=== DIRECTIONS FOR THIS TASK ===
Could you copy the data that follows exactly as written, but drop the pictures?
┌──
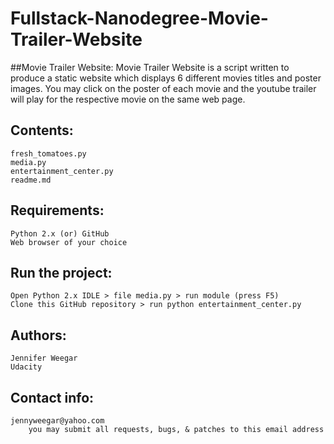 # Fullstack-Nanodegree-Movie-Trailer-Website
##Movie Trailer Website:
Movie Trailer Website is a script written to produce a static website which displays 6 different movies titles and poster images. You may click on the poster of each movie and the youtube trailer will play for the respective movie on the same web page.

## Contents:
    fresh_tomatoes.py
    media.py
    entertainment_center.py
    readme.md

## Requirements:
    Python 2.x (or) GitHub
    Web browser of your choice

## Run the project:
    Open Python 2.x IDLE > file media.py > run module (press F5)
    Clone this GitHub repository > run python entertainment_center.py

## Authors:
    Jennifer Weegar
    Udacity

## Contact info:
    jennyweegar@yahoo.com
        you may submit all requests, bugs, & patches to this email address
└──
=== EXERCISE RESPONSE ===
 # Fullstack-Nanodegree-Movie-Trailer-Website
##Movie Trailer Website:
Movie Trailer Website is a script written to produce a static website which displays 6 different movies titles and poster images. You may click on the poster of each movie and the youtube trailer will play for the respective movie on the same web page.

## Contents:
    fresh_tomatoes.py
    media.py
    entertainment_center.py
    readme.md

## Requirements:
    Python 2.x (or) GitHub
    Web browser of your choice

## Run the project:
    Open Python 2.x IDLE > file media.py > run module (press F5)
    Clone this GitHub repository > run python entertainment_center.py

## Authors:
    Jennifer Weegar
    Udacity

## Contact info:
    jennyweegar@yahoo.com
        you may submit all requests, bugs, & patches to this email address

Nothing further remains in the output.